(DATA FOR PROCESSING):
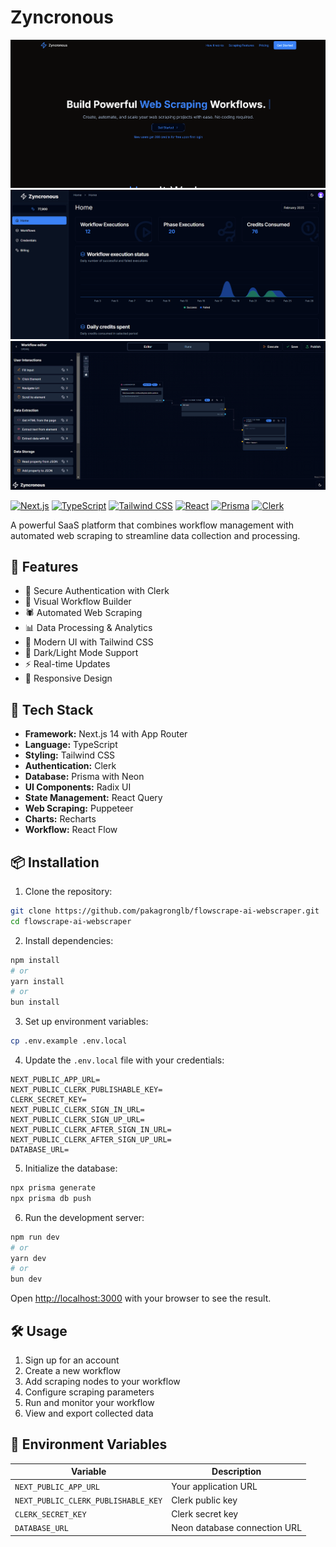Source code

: # Zyncronous

![home](./home.png)
![billing](./billing.png)
![workflow](./workflow.png)

[![Next.js](https://img.shields.io/badge/Next.js-14.2.5-black?style=for-the-badge&logo=next.js)](https://nextjs.org/)
[![TypeScript](https://img.shields.io/badge/TypeScript-5.0-blue?style=for-the-badge&logo=typescript)](https://www.typescriptlang.org/)
[![Tailwind CSS](https://img.shields.io/badge/Tailwind_CSS-3.4.1-38B2AC?style=for-the-badge&logo=tailwind-css)](https://tailwindcss.com/)
[![React](https://img.shields.io/badge/React-18-61DAFB?style=for-the-badge&logo=react)](https://reactjs.org/)
[![Prisma](https://img.shields.io/badge/Prisma-5.21.1-2D3748?style=for-the-badge&logo=prisma)](https://www.prisma.io/)
[![Clerk](https://img.shields.io/badge/Clerk-Auth-4B32C3?style=for-the-badge&logo=clerk)](https://clerk.com/)

A powerful SaaS platform that combines workflow management with automated web scraping to streamline data collection and processing.

## 🌟 Features

- 🔐 Secure Authentication with Clerk
- 🔄 Visual Workflow Builder
- 🕷️ Automated Web Scraping
- 📊 Data Processing & Analytics
- 🎨 Modern UI with Tailwind CSS
- 🌙 Dark/Light Mode Support
- ⚡ Real-time Updates
- 📱 Responsive Design

## 🚀 Tech Stack

- **Framework:** Next.js 14 with App Router
- **Language:** TypeScript
- **Styling:** Tailwind CSS
- **Authentication:** Clerk
- **Database:** Prisma with Neon
- **UI Components:** Radix UI
- **State Management:** React Query
- **Web Scraping:** Puppeteer
- **Charts:** Recharts
- **Workflow:** React Flow

## 📦 Installation

1. Clone the repository:
```bash
git clone https://github.com/pakagronglb/flowscrape-ai-webscraper.git
cd flowscrape-ai-webscraper
```

2. Install dependencies:
```bash
npm install
# or
yarn install
# or
bun install
```

3. Set up environment variables:
```bash
cp .env.example .env.local
```

4. Update the `.env.local` file with your credentials:
```env
NEXT_PUBLIC_APP_URL=
NEXT_PUBLIC_CLERK_PUBLISHABLE_KEY=
CLERK_SECRET_KEY=
NEXT_PUBLIC_CLERK_SIGN_IN_URL=
NEXT_PUBLIC_CLERK_SIGN_UP_URL=
NEXT_PUBLIC_CLERK_AFTER_SIGN_IN_URL=
NEXT_PUBLIC_CLERK_AFTER_SIGN_UP_URL=
DATABASE_URL=
```

5. Initialize the database:
```bash
npx prisma generate
npx prisma db push
```

6. Run the development server:
```bash
npm run dev
# or
yarn dev
# or
bun dev
```

Open [http://localhost:3000](http://localhost:3000) with your browser to see the result.

## 🛠️ Usage

1. Sign up for an account
2. Create a new workflow
3. Add scraping nodes to your workflow
4. Configure scraping parameters
5. Run and monitor your workflow
6. View and export collected data

## 📝 Environment Variables

| Variable | Description |
|----------|-------------|
| `NEXT_PUBLIC_APP_URL` | Your application URL |
| `NEXT_PUBLIC_CLERK_PUBLISHABLE_KEY` | Clerk public key |
| `CLERK_SECRET_KEY` | Clerk secret key |
| `DATABASE_URL` | Neon database connection URL |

(WORK ORDER): From the material above, output every line exactly as written, dropping any picture.

(ANSWER SECTION):
Source code

: # Zyncronous

![home](./home.png)
![billing](./billing.png)
![workflow](./workflow.png)

[![Next.js](https://img.shields.io/badge/Next.js-14.2.5-black?style=for-the-badge&logo=next.js)](https://nextjs.org/)
[![TypeScript](https://img.shields.io/badge/TypeScript-5.0-blue?style=for-the-badge&logo=typescript)](https://www.typescriptlang.org/)
[![Tailwind CSS](https://img.shields.io/badge/Tailwind_CSS-3.4.1-38B2AC?style=for-the-badge&logo=tailwind-css)](https://tailwindcss.com/)
[![React](https://img.shields.io/badge/React-18-61DAFB?style=for-the-badge&logo=react)](https://reactjs.org/)
[![Prisma](https://img.shields.io/badge/Prisma-5.21.1-2D3748?style=for-the-badge&logo=prisma)](https://www.prisma.io/)
[![Clerk](https://img.shields.io/badge/Clerk-Auth-4B32C3?style=for-the-badge&logo=clerk)](https://clerk.com/)

A powerful SaaS platform that combines workflow management with automated web scraping to streamline data collection and processing.

## 🌟 Features

- 🔐 Secure Authentication with Clerk
- 🔄 Visual Workflow Builder
- 🕷️ Automated Web Scraping
- 📊 Data Processing & Analytics
- 🎨 Modern UI with Tailwind CSS
- 🌙 Dark/Light Mode Support
- ⚡ Real-time Updates
- 📱 Responsive Design

## 🚀 Tech Stack

- **Framework:** Next.js 14 with App Router
- **Language:** TypeScript
- **Styling:** Tailwind CSS
- **Authentication:** Clerk
- **Database:** Prisma with Neon
- **UI Components:** Radix UI
- **State Management:** React Query
- **Web Scraping:** Puppeteer
- **Charts:** Recharts
- **Workflow:** React Flow

## 📦 Installation

1. Clone the repository:
```bash
git clone https://github.com/pakagronglb/flowscrape-ai-webscraper.git
cd flowscrape-ai-webscraper
```

2. Install dependencies:
```bash
npm install
# or
yarn install
# or
bun install
```

3. Set up environment variables:
```bash
cp .env.example .env.local
```

4. Update the `.env.local` file with your credentials:
```env
NEXT_PUBLIC_APP_URL=
NEXT_PUBLIC_CLERK_PUBLISHABLE_KEY=
CLERK_SECRET_KEY=
NEXT_PUBLIC_CLERK_SIGN_IN_URL=
NEXT_PUBLIC_CLERK_SIGN_UP_URL=
NEXT_PUBLIC_CLERK_AFTER_SIGN_IN_URL=
NEXT_PUBLIC_CLERK_AFTER_SIGN_UP_URL=
DATABASE_URL=
```

5. Initialize the database:
```bash
npx prisma generate
npx prisma db push
```

6. Run the development server:
```bash
npm run dev
# or
yarn dev
# or
bun dev
```

Open [http://localhost:3000](http://localhost:3000) with your browser to see the result.

## 🛠️ Usage

1. Sign up for an account
2. Create a new workflow
3. Add scraping nodes to your workflow
4. Configure scraping parameters
5. Run and monitor your workflow
6. View and export collected data

## 📝 Environment Variables

| Variable | Description |
|----------|-------------|
| `NEXT_PUBLIC_APP_URL` | Your application URL |
| `NEXT_PUBLIC_CLERK_PUBLISHABLE_KEY` | Clerk public key |
| `CLERK_SECRET_KEY` | Clerk secret key |
| `DATABASE_URL` | Neon database connection URL |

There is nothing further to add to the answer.